In this course, when reading and writing files, please keep all the files using relative paths. That is, only write the path starting from the working directory.

Example 1.2 Consider the following tasks:

  1. Your working directory is C:/Users/Xinli/projects/.
  2. Want to read a file D:/Files/example.csv.
  3. Want to generate a file whose name is result.csv and put it in a subfoler named foldername.

To do the tasks, don’t directly run the code pd.read_csv('D:/Files/example.csv'). Instead you should first copy the file to your working directory C:/Users/Xinli/projects/, and then run the following code.

import pandas as pd

df = pd.read_csv('example.csv')
df.to_csv('foldername/result.csv')

Please pay attention to how the paths are written.

1.4.2.7 .

  • class and packages.
  • Get access to attributes and methods
  • Chaining dots.

1.4.3 Some additional topics

You may read about these parts from the appendices of My notes.

1.4.3.1 Package management and Virtual environment

  • conda
    • conda create
      • conda create --name myenv
      • conda create --name myenv python=3.9
      • conda create --name myenv --file spec-file.txt
    • conda install
      • conda install -c conda-forge numpy
    • conda activate myenv
    • conda list
      • conda list numpy
      • conda list --explicit > spec-file.txt
    • conda env list
  • pip / venv
    • python -m venv newenv
    • newenv\Scripts\activate
    • pip install
    • pip freeze > requirements.txt
    • pip install -r /path/to/requirements.txt
    • deactivate

1.4.3.2 Version Control

  • Git
    • Install
    • git config --list
    • git config --global user.name "My Name"
    • git config --global user.email "myemail@example.com"
  • GitHub

1.5 Exercises

These exercises are from [4], [1] and [3].

1.5.1 Python Notebook

Exercise 1.1 (Hello World!) Please set up a Python Notebook environment and type print('Hello World!').

Exercise 1.2 Please set up a Python Notebook and start a new virtual environment and type print('Hello World!').

1.5.2 Basic Python

Exercise 1.3 (Play with lists) Please complete the following tasks.

  • Write a for loop to print values from 0 to 4.
  • Combine two lists ['apple', 'orange'] and ['banana'] using +.
  • Sort the list ['apple', 'orange', 'banana'] using sorted().

Exercise 1.4 (Play with list, dict and pandas.) Please complete the following tasks.

  • Create a new dictionary people with two keys name and age.
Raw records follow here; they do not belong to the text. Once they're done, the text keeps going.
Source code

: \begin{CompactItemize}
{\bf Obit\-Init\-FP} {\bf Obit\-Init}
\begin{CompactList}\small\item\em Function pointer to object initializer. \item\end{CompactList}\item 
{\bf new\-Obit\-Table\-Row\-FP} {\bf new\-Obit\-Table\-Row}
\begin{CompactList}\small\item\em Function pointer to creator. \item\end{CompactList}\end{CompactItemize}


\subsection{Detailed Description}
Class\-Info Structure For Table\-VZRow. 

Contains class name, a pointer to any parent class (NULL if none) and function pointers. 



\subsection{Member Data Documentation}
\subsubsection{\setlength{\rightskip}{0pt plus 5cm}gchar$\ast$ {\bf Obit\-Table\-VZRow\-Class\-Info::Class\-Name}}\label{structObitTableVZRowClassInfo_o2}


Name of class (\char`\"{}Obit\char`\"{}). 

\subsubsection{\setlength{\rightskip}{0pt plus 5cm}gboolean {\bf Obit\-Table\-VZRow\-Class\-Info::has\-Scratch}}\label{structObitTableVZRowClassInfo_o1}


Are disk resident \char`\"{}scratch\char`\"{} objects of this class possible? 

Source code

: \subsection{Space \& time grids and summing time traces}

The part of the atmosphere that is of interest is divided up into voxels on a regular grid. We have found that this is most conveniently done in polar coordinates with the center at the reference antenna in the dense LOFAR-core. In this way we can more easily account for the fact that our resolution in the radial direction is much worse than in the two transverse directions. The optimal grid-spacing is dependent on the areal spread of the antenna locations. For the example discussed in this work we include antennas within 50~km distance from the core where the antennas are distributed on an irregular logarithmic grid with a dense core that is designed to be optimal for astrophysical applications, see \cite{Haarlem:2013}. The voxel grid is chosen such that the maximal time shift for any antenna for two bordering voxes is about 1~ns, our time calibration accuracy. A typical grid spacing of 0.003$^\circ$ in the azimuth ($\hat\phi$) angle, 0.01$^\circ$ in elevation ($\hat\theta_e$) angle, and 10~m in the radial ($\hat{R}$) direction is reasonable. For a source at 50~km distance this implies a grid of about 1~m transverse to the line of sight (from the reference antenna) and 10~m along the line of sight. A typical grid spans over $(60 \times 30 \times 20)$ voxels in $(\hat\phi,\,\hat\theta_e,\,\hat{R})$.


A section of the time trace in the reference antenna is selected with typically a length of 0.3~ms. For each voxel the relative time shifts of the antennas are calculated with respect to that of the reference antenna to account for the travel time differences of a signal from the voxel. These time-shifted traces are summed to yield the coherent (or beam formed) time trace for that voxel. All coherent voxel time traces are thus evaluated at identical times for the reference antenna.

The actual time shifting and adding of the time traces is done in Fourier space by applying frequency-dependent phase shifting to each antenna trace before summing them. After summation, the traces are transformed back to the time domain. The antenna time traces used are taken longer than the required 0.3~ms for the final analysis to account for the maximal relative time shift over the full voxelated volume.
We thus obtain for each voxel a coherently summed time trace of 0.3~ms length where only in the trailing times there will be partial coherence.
The values are all empty list.
  • Add Tony to the name list in people.
  • Add Harry to the name list in people.
  • Add number 100 to the age list in people.
  • Add number 10 to the age list in people.
  • Find all the keys of people and save them into a list namelist.
  • Convert the dictionary people to a Pandas DataFrame df.

Exercise 1.5 (The dataset iris)  

from sklearn.datasets import load_iris
iris = load_iris()

Please explore this dataset.

  • Please get the features for iris and save it into X as an numpy array.
  • What is the meaning of these features?
  • Please get the labels for iris and save it into y as an numpy array.
  • What is the meaning of labels?

Exercise 1.6 (Play with Pandas) Please download the Titanic data file from here. Then follow the instructions to perform the required tasks.

  • Use pandas.read_csv to read the dataset and save it as a dataframe object df.
  • Change the values of the Sex column that male is 0 and female is 1.
  • Pick the columns Pclass, Sex, Age, Siblings/Spouses Aboard, Parents/Children Aboard and Fare and transform them into a 2-dimensional numpy.ndarray, and save it as X.
  • Pick the column Survived and transform it into a 1-dimensional numpy.ndarray and save it as y.